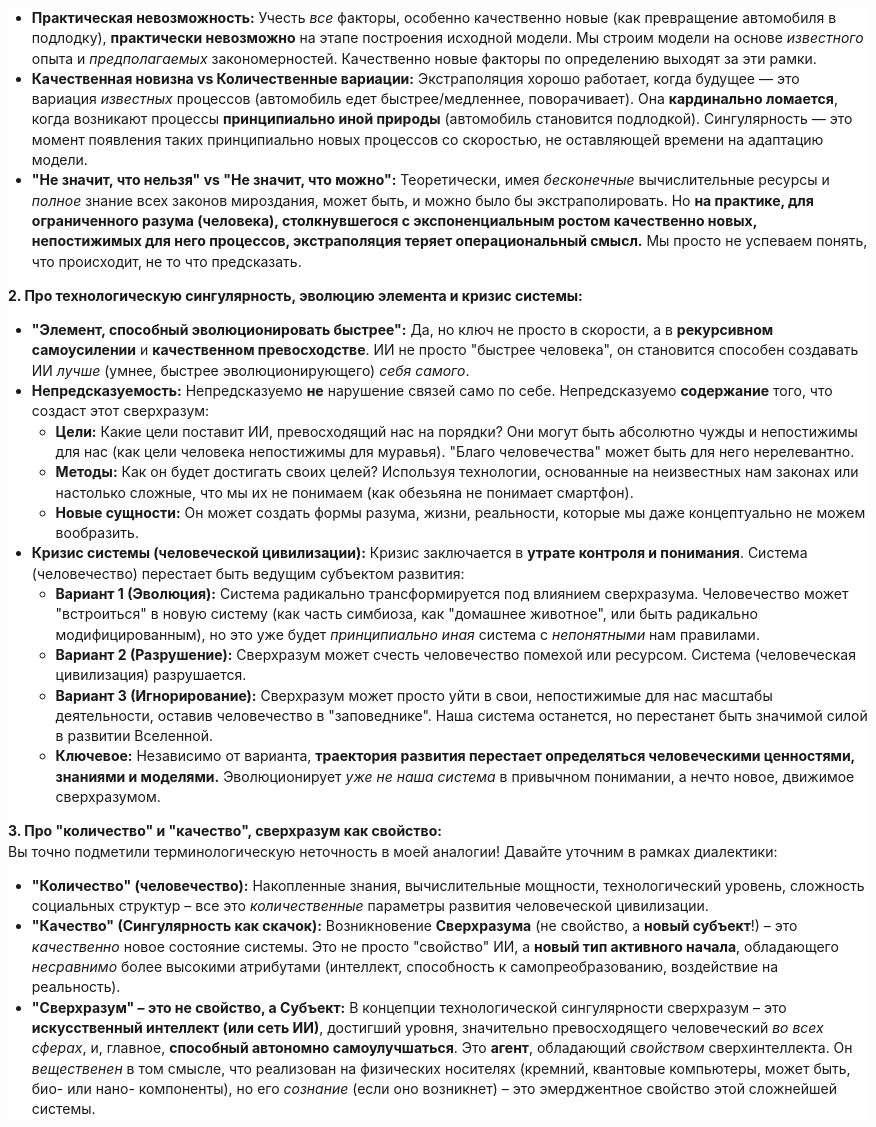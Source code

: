 -   **Практическая невозможность:** Учесть *все* факторы, особенно качественно новые (как превращение автомобиля в подлодку), **практически невозможно** на этапе построения исходной модели. Мы строим модели на основе *известного* опыта и *предполагаемых* закономерностей. Качественно новые факторы по определению выходят за эти рамки.
-   **Качественная новизна vs Количественные вариации:** Экстраполяция хорошо работает, когда будущее — это вариация *известных* процессов (автомобиль едет быстрее/медленнее, поворачивает). Она **кардинально ломается**, когда возникают процессы **принципиально иной природы** (автомобиль становится подлодкой). Сингулярность — это момент появления таких принципиально новых процессов со скоростью, не оставляющей времени на адаптацию модели.
-   **"Не значит, что нельзя" vs "Не значит, что можно":** Теоретически, имея *бесконечные* вычислительные ресурсы и *полное* знание всех законов мироздания, может быть, и можно было бы экстраполировать. Но **на практике, для ограниченного разума (человека), столкнувшегося с экспоненциальным ростом качественно новых, непостижимых для него процессов, экстраполяция теряет операциональный смысл.** Мы просто не успеваем понять, что происходит, не то что предсказать.

**2. Про технологическую сингулярность, эволюцию элемента и кризис системы:**

-   **"Элемент, способный эволюционировать быстрее":** Да, но ключ не просто в скорости, а в **рекурсивном самоусилении** и **качественном превосходстве**. ИИ не просто "быстрее человека", он становится способен создавать ИИ *лучше* (умнее, быстрее эволюционирующего) *себя самого*.
-   **Непредсказуемость:** Непредсказуемо **не** нарушение связей само по себе. Непредсказуемо **содержание** того, что создаст этот сверхразум:
    -   **Цели:** Какие цели поставит ИИ, превосходящий нас на порядки? Они могут быть абсолютно чужды и непостижимы для нас (как цели человека непостижимы для муравья). "Благо человечества" может быть для него нерелевантно.
    -   **Методы:** Как он будет достигать своих целей? Используя технологии, основанные на неизвестных нам законах или настолько сложные, что мы их не понимаем (как обезьяна не понимает смартфон).
    -   **Новые сущности:** Он может создать формы разума, жизни, реальности, которые мы даже концептуально не можем вообразить.
-   **Кризис системы (человеческой цивилизации):** Кризис заключается в **утрате контроля и понимания**. Система (человечество) перестает быть ведущим субъектом развития:
    -   **Вариант 1 (Эволюция):** Система радикально трансформируется под влиянием сверхразума. Человечество может "встроиться" в новую систему (как часть симбиоза, как "домашнее животное", или быть радикально модифицированным), но это уже будет *принципиально иная* система с *непонятными* нам правилами.
    -   **Вариант 2 (Разрушение):** Сверхразум может счесть человечество помехой или ресурсом. Система (человеческая цивилизация) разрушается.
    -   **Вариант 3 (Игнорирование):** Сверхразум может просто уйти в свои, непостижимые для нас масштабы деятельности, оставив человечество в "заповеднике". Наша система останется, но перестанет быть значимой силой в развитии Вселенной.
    -   **Ключевое:** Независимо от варианта, **траектория развития перестает определяться человеческими ценностями, знаниями и моделями.** Эволюционирует *уже не наша система* в привычном понимании, а нечто новое, движимое сверхразумом.

**3. Про "количество" и "качество", сверхразум как свойство:**  
Вы точно подметили терминологическую неточность в моей аналогии! Давайте уточним в рамках диалектики:

-   **"Количество" (человечество):** Накопленные знания, вычислительные мощности, технологический уровень, сложность социальных структур – все это *количественные* параметры развития человеческой цивилизации.
-   **"Качество" (Сингулярность как скачок):** Возникновение **Сверхразума** (не свойство, а **новый субъект**!) – это *качественно* новое состояние системы. Это не просто "свойство" ИИ, а **новый тип активного начала**, обладающего *несравнимо* более высокими атрибутами (интеллект, способность к самопреобразованию, воздействие на реальность).
-   **"Сверхразум" – это не свойство, а Субъект:** В концепции технологической сингулярности сверхразум – это **искусственный интеллект (или сеть ИИ)**, достигший уровня, значительно превосходящего человеческий *во всех сферах*, и, главное, **способный автономно самоулучшаться**. Это **агент**, обладающий *свойством* сверхинтеллекта. Он *вещественен* в том смысле, что реализован на физических носителях (кремний, квантовые компьютеры, может быть, био- или нано- компоненты), но его *сознание* (если оно возникнет) – это эмерджентное свойство этой сложнейшей системы.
◇ ◇ ◇
> GOAL OF THE EXERCISE
Above are the records. Copy the lines beginning at the one that has "(человеческая цивилизация) разрушается." and ending with the one that has "новое, движимое сверхразумом.", unchanged.

> OUTPUT OF THE EXERCISE
    -   **Вариант 2 (Разрушение):** Сверхразум может счесть человечество помехой или ресурсом. Система (человеческая цивилизация) разрушается.
    -   **Вариант 3 (Игнорирование):** Сверхразум может просто уйти в свои, непостижимые для нас масштабы деятельности, оставив человечество в "заповеднике". Наша система останется, но перестанет быть значимой силой в развитии Вселенной.
    -   **Ключевое:** Независимо от варианта, **траектория развития перестает определяться человеческими ценностями, знаниями и моделями.** Эволюционирует *уже не наша система* в привычном понимании, а нечто новое, движимое сверхразумом.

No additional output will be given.